> How to complete this task: Below are some records. Print exactly the lines between the one holding "The method appeared" and the one holding "There are also", inclusive, and nothing else.

> Available data:
::::::

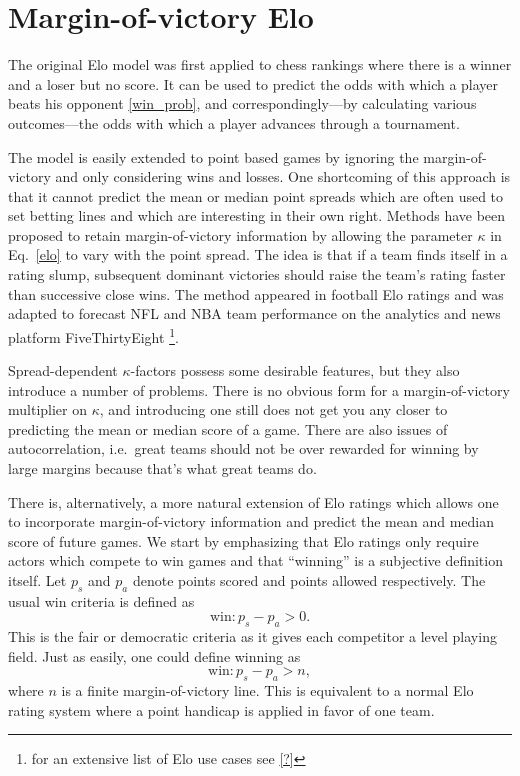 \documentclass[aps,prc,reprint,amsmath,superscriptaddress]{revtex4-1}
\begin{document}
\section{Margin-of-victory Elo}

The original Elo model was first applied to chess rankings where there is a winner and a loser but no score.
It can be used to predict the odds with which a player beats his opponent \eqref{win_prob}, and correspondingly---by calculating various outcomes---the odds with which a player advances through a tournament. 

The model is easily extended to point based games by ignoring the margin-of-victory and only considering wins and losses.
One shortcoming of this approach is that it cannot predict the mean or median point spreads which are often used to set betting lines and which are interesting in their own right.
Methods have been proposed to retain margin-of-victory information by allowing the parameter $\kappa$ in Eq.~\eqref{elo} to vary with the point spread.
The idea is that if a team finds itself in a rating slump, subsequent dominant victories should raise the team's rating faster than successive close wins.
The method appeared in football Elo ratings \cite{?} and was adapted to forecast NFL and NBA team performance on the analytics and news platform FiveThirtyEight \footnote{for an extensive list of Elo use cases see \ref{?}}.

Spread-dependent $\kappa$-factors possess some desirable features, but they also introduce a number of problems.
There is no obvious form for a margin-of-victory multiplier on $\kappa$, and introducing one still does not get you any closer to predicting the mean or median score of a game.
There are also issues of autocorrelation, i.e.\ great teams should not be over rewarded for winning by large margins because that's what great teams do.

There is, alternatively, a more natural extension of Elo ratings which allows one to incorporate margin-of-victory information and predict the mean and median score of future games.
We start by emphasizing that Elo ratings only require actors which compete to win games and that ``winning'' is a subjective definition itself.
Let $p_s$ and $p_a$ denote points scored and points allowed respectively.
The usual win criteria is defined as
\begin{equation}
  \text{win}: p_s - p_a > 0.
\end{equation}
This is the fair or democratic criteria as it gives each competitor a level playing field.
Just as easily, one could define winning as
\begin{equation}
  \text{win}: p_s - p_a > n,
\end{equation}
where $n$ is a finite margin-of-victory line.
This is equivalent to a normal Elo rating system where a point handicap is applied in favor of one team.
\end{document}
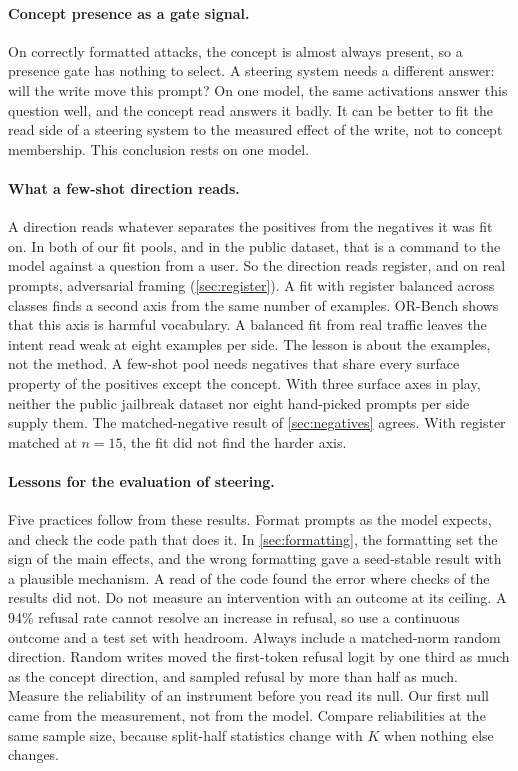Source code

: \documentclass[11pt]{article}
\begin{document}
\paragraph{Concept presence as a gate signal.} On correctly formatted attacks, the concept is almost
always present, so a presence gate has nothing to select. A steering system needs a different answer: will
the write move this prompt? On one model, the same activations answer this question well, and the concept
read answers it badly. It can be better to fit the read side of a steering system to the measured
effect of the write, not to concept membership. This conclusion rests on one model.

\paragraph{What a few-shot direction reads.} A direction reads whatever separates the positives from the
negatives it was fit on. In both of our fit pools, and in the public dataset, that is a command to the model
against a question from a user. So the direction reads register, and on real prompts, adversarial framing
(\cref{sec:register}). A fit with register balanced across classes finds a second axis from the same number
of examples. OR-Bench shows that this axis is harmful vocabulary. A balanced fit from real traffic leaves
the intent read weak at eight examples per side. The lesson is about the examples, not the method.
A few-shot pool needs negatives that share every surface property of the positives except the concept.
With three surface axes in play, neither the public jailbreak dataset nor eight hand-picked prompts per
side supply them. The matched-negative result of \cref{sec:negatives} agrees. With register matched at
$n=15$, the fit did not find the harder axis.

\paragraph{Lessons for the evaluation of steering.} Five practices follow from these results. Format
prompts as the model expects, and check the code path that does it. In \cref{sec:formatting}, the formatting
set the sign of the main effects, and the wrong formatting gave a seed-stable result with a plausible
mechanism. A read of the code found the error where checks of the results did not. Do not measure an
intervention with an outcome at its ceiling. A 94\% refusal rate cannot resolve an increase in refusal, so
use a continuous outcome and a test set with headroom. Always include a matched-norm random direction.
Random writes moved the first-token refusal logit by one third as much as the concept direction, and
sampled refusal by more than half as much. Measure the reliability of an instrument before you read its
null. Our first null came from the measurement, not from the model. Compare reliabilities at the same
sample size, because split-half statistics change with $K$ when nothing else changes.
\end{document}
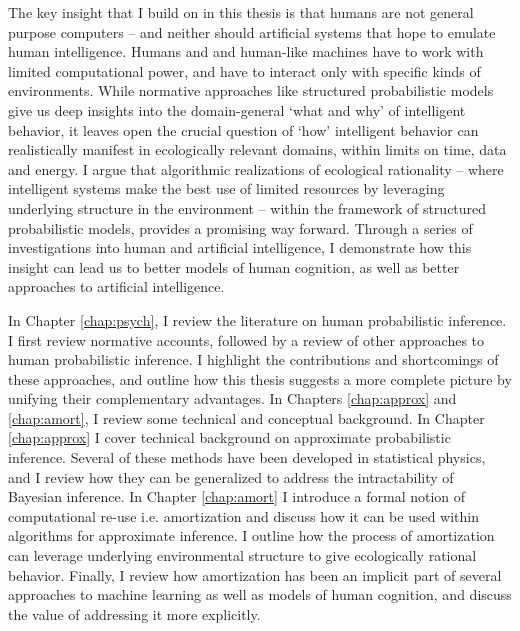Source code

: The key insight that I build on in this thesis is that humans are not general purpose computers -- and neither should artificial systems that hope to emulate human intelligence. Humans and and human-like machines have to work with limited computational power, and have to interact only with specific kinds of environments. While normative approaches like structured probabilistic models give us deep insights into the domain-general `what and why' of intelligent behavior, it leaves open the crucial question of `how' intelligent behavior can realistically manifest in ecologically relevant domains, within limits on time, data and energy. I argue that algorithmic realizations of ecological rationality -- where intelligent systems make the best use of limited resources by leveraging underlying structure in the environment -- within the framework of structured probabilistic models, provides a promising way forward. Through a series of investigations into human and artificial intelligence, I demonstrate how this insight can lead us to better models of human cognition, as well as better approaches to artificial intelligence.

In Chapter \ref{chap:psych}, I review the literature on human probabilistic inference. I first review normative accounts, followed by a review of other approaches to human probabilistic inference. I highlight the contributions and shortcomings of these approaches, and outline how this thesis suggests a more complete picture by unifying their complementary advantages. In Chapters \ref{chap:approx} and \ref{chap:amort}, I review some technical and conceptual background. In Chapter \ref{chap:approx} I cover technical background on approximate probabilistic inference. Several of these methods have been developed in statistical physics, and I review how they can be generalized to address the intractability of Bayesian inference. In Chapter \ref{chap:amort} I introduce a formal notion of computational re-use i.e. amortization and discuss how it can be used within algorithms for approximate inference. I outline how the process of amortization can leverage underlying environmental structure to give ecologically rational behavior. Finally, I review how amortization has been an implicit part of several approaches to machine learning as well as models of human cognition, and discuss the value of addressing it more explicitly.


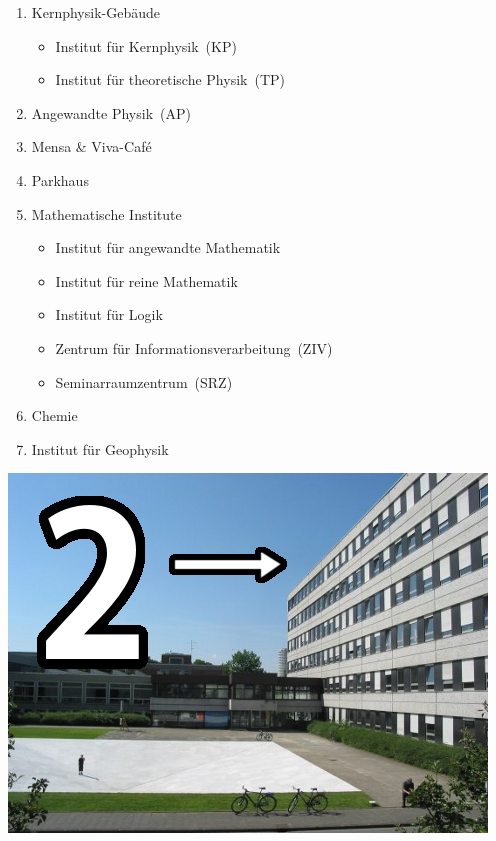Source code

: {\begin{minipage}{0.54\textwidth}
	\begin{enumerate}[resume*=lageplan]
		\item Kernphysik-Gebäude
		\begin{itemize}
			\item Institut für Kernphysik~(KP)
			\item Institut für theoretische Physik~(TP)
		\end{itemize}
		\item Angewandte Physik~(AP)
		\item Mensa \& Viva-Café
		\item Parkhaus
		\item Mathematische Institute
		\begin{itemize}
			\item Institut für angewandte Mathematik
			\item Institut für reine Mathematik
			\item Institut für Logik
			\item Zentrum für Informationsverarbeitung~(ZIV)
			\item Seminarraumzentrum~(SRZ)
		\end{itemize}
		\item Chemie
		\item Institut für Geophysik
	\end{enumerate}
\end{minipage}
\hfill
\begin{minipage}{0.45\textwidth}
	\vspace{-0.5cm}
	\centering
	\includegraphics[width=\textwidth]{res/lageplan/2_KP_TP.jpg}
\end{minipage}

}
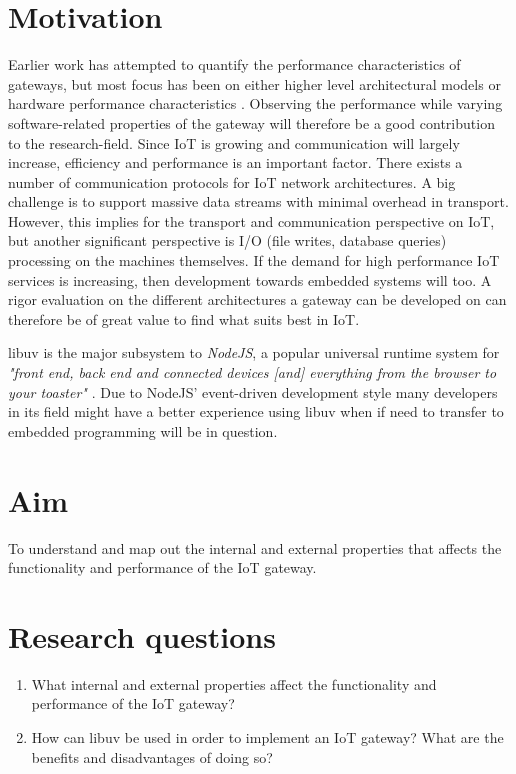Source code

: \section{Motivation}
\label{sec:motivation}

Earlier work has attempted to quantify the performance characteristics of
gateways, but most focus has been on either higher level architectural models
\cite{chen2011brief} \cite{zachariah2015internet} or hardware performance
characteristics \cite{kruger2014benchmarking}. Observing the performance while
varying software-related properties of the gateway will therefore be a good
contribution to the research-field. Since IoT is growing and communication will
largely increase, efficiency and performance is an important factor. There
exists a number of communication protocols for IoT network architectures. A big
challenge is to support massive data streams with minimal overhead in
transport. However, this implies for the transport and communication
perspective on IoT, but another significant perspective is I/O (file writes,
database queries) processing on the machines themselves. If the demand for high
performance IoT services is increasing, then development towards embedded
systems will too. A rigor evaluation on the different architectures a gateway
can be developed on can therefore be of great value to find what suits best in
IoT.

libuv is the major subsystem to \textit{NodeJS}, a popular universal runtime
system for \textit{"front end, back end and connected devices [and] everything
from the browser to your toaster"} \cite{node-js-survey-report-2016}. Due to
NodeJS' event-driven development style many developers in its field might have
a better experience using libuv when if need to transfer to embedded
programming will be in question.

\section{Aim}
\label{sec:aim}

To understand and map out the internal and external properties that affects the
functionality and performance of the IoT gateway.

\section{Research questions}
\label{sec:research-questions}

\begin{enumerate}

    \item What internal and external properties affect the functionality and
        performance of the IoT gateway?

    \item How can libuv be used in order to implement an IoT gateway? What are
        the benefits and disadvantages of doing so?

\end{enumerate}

::::::

> Answer:
The method appeared in football Elo ratings \cite{?} and was adapted to forecast NFL and NBA team performance on the analytics and news platform FiveThirtyEight \footnote{for an extensive list of Elo use cases see \ref{?}}.

Spread-dependent $\kappa$-factors possess some desirable features, but they also introduce a number of problems.
There is no obvious form for a margin-of-victory multiplier on $\kappa$, and introducing one still does not get you any closer to predicting the mean or median score of a game.
There are also issues of autocorrelation, i.e.\ great teams should not be over rewarded for winning by large margins because that's what great teams do.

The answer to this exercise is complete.